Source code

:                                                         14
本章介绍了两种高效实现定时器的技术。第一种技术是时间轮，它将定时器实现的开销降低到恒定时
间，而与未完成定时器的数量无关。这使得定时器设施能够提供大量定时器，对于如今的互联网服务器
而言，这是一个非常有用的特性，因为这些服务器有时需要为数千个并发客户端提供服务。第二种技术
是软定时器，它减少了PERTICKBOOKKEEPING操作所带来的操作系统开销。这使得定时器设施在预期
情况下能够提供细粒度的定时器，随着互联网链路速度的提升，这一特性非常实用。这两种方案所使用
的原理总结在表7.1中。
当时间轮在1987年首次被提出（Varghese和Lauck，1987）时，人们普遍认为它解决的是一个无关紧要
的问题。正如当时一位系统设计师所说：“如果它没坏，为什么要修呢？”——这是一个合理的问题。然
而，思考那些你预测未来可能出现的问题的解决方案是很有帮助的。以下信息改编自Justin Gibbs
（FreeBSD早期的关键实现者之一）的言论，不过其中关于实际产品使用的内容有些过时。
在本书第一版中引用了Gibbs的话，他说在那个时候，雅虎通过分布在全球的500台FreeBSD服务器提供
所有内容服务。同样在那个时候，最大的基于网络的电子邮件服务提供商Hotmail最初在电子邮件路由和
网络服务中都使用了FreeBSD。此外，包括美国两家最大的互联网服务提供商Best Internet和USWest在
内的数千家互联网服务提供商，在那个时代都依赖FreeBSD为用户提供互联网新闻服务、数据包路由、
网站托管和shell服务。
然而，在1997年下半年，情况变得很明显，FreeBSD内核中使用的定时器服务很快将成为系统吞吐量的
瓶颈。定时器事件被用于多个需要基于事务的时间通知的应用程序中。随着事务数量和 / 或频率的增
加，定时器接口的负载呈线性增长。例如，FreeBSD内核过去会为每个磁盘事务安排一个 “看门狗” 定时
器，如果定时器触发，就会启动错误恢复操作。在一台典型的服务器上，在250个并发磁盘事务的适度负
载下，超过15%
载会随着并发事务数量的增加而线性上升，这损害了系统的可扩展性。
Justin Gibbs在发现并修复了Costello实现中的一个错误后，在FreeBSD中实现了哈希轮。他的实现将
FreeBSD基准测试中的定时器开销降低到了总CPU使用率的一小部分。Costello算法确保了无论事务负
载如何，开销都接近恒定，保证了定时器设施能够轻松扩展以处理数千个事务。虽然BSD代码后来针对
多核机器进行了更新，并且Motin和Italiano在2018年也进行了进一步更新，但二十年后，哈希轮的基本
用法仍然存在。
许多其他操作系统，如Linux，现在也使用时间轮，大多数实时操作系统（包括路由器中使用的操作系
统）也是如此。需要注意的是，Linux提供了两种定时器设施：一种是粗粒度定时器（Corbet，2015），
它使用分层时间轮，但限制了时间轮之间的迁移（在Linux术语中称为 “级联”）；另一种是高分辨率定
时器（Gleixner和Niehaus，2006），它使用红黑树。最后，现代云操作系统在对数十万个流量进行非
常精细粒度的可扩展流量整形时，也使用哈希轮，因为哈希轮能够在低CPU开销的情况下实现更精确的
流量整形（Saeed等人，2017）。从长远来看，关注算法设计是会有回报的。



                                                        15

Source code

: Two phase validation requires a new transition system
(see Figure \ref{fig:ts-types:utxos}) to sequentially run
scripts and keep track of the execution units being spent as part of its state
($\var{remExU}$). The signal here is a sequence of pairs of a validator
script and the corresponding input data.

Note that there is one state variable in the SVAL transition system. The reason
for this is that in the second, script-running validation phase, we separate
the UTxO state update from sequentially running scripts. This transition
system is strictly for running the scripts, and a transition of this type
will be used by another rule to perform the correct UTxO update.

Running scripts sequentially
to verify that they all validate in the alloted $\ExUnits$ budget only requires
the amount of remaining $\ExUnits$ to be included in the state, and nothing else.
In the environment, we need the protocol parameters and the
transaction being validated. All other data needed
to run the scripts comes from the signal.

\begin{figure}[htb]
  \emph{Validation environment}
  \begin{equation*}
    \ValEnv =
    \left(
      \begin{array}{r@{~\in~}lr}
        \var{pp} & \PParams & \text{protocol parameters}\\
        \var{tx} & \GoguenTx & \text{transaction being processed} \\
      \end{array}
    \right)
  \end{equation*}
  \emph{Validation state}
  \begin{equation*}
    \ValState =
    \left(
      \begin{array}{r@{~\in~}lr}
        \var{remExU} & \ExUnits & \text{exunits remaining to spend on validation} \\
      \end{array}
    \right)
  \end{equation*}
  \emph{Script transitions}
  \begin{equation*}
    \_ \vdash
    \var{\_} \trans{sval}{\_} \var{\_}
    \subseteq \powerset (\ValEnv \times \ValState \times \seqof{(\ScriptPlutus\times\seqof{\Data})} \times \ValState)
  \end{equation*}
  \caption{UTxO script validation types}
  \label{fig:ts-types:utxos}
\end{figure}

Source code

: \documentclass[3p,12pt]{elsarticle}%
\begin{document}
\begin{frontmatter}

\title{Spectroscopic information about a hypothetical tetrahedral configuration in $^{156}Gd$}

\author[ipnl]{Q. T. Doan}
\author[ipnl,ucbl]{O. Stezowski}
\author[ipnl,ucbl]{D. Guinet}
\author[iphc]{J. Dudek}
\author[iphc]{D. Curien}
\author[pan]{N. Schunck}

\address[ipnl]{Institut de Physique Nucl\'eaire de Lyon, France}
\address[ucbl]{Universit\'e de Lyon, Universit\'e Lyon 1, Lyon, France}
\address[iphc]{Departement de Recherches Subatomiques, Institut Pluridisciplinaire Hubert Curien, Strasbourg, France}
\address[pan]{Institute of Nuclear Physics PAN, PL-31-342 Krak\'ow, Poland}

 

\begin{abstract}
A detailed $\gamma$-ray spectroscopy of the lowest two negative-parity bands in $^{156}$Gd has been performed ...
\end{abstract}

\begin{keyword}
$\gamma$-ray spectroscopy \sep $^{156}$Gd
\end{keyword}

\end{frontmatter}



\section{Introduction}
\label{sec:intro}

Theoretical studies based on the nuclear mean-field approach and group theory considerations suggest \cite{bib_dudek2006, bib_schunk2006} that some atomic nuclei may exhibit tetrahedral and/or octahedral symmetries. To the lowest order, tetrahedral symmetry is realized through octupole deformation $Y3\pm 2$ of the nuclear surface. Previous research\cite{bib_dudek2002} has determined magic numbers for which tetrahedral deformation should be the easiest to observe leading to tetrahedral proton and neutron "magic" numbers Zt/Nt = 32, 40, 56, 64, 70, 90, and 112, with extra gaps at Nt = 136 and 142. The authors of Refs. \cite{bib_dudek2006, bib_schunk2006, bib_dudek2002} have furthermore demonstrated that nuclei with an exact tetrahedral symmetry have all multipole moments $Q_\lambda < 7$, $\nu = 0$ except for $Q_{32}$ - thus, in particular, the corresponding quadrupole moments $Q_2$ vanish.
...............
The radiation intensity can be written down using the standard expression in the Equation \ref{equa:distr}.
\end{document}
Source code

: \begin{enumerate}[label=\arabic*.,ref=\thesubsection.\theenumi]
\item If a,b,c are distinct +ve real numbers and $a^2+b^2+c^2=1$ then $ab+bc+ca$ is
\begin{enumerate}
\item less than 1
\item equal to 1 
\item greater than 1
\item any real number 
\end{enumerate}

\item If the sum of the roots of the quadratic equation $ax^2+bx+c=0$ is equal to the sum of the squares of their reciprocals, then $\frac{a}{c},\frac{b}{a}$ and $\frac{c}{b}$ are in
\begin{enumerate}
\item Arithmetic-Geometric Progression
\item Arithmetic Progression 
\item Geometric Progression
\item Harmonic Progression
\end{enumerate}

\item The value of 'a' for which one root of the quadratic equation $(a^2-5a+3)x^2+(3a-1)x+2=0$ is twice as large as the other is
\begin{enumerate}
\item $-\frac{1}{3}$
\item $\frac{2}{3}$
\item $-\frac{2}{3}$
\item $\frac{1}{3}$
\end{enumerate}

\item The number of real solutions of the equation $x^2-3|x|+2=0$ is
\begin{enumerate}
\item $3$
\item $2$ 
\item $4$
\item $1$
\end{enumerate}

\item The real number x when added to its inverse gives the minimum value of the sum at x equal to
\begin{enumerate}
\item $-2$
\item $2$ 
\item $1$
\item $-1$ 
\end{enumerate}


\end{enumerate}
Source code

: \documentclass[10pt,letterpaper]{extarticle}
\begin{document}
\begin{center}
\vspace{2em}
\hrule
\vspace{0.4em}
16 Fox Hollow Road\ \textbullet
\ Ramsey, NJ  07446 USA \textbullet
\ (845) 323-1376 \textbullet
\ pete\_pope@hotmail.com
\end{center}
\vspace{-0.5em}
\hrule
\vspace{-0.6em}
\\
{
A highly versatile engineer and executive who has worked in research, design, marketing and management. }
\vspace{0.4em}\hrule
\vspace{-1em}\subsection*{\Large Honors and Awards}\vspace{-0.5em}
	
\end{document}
# # # # #
Which lines of the records above contain the word "then"? Report each one.

\item If a,b,c are distinct +ve real numbers and $a^2+b^2+c^2=1$ then $ab+bc+ca$ is
\item If the sum of the roots of the quadratic equation $ax^2+bx+c=0$ is equal to the sum of the squares of their reciprocals, then $\frac{a}{c},\frac{b}{a}$ and $\frac{c}{b}$ are in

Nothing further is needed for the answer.